[YOUR OBJECTIVE]: The word "information" occurs in some lines of the listing. Copy those lines.

• • • •

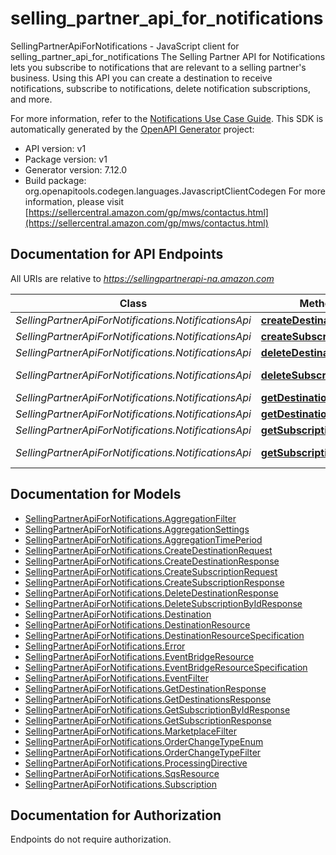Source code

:# selling_partner_api_for_notifications

SellingPartnerApiForNotifications - JavaScript client for selling_partner_api_for_notifications
The Selling Partner API for Notifications lets you subscribe to notifications that are relevant to a selling partner's business. Using this API you can create a destination to receive notifications, subscribe to notifications, delete notification subscriptions, and more.

For more information, refer to the [Notifications Use Case Guide](https://developer-docs.amazon.com/sp-api/docs/notifications-api-v1-use-case-guide).
This SDK is automatically generated by the [OpenAPI Generator](https://openapi-generator.tech) project:

- API version: v1
- Package version: v1
- Generator version: 7.12.0
- Build package: org.openapitools.codegen.languages.JavascriptClientCodegen
For more information, please visit [https://sellercentral.amazon.com/gp/mws/contactus.html](https://sellercentral.amazon.com/gp/mws/contactus.html)

## Documentation for API Endpoints

All URIs are relative to *https://sellingpartnerapi-na.amazon.com*

Class | Method | HTTP request | Description
------------ | ------------- | ------------- | -------------
*SellingPartnerApiForNotifications.NotificationsApi* | [**createDestination**](docs/NotificationsApi.md#createDestination) | **POST** /notifications/v1/destinations | 
*SellingPartnerApiForNotifications.NotificationsApi* | [**createSubscription**](docs/NotificationsApi.md#createSubscription) | **POST** /notifications/v1/subscriptions/{notificationType} | 
*SellingPartnerApiForNotifications.NotificationsApi* | [**deleteDestination**](docs/NotificationsApi.md#deleteDestination) | **DELETE** /notifications/v1/destinations/{destinationId} | 
*SellingPartnerApiForNotifications.NotificationsApi* | [**deleteSubscriptionById**](docs/NotificationsApi.md#deleteSubscriptionById) | **DELETE** /notifications/v1/subscriptions/{notificationType}/{subscriptionId} | 
*SellingPartnerApiForNotifications.NotificationsApi* | [**getDestination**](docs/NotificationsApi.md#getDestination) | **GET** /notifications/v1/destinations/{destinationId} | 
*SellingPartnerApiForNotifications.NotificationsApi* | [**getDestinations**](docs/NotificationsApi.md#getDestinations) | **GET** /notifications/v1/destinations | 
*SellingPartnerApiForNotifications.NotificationsApi* | [**getSubscription**](docs/NotificationsApi.md#getSubscription) | **GET** /notifications/v1/subscriptions/{notificationType} | 
*SellingPartnerApiForNotifications.NotificationsApi* | [**getSubscriptionById**](docs/NotificationsApi.md#getSubscriptionById) | **GET** /notifications/v1/subscriptions/{notificationType}/{subscriptionId} | 


## Documentation for Models

 - [SellingPartnerApiForNotifications.AggregationFilter](docs/AggregationFilter.md)
 - [SellingPartnerApiForNotifications.AggregationSettings](docs/AggregationSettings.md)
 - [SellingPartnerApiForNotifications.AggregationTimePeriod](docs/AggregationTimePeriod.md)
 - [SellingPartnerApiForNotifications.CreateDestinationRequest](docs/CreateDestinationRequest.md)
 - [SellingPartnerApiForNotifications.CreateDestinationResponse](docs/CreateDestinationResponse.md)
 - [SellingPartnerApiForNotifications.CreateSubscriptionRequest](docs/CreateSubscriptionRequest.md)
 - [SellingPartnerApiForNotifications.CreateSubscriptionResponse](docs/CreateSubscriptionResponse.md)
 - [SellingPartnerApiForNotifications.DeleteDestinationResponse](docs/DeleteDestinationResponse.md)
 - [SellingPartnerApiForNotifications.DeleteSubscriptionByIdResponse](docs/DeleteSubscriptionByIdResponse.md)
 - [SellingPartnerApiForNotifications.Destination](docs/Destination.md)
 - [SellingPartnerApiForNotifications.DestinationResource](docs/DestinationResource.md)
 - [SellingPartnerApiForNotifications.DestinationResourceSpecification](docs/DestinationResourceSpecification.md)
 - [SellingPartnerApiForNotifications.Error](docs/Error.md)
 - [SellingPartnerApiForNotifications.EventBridgeResource](docs/EventBridgeResource.md)
 - [SellingPartnerApiForNotifications.EventBridgeResourceSpecification](docs/EventBridgeResourceSpecification.md)
 - [SellingPartnerApiForNotifications.EventFilter](docs/EventFilter.md)
 - [SellingPartnerApiForNotifications.GetDestinationResponse](docs/GetDestinationResponse.md)
 - [SellingPartnerApiForNotifications.GetDestinationsResponse](docs/GetDestinationsResponse.md)
 - [SellingPartnerApiForNotifications.GetSubscriptionByIdResponse](docs/GetSubscriptionByIdResponse.md)
 - [SellingPartnerApiForNotifications.GetSubscriptionResponse](docs/GetSubscriptionResponse.md)
 - [SellingPartnerApiForNotifications.MarketplaceFilter](docs/MarketplaceFilter.md)
 - [SellingPartnerApiForNotifications.OrderChangeTypeEnum](docs/OrderChangeTypeEnum.md)
 - [SellingPartnerApiForNotifications.OrderChangeTypeFilter](docs/OrderChangeTypeFilter.md)
 - [SellingPartnerApiForNotifications.ProcessingDirective](docs/ProcessingDirective.md)
 - [SellingPartnerApiForNotifications.SqsResource](docs/SqsResource.md)
 - [SellingPartnerApiForNotifications.Subscription](docs/Subscription.md)


## Documentation for Authorization

Endpoints do not require authorization.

• • • •

[ANSWER TO THIS PROBLEM]:
For more information, refer to the [Notifications Use Case Guide](https://developer-docs.amazon.com/sp-api/docs/notifications-api-v1-use-case-guide).
For more information, please visit [https://sellercentral.amazon.com/gp/mws/contactus.html](https://sellercentral.amazon.com/gp/mws/contactus.html)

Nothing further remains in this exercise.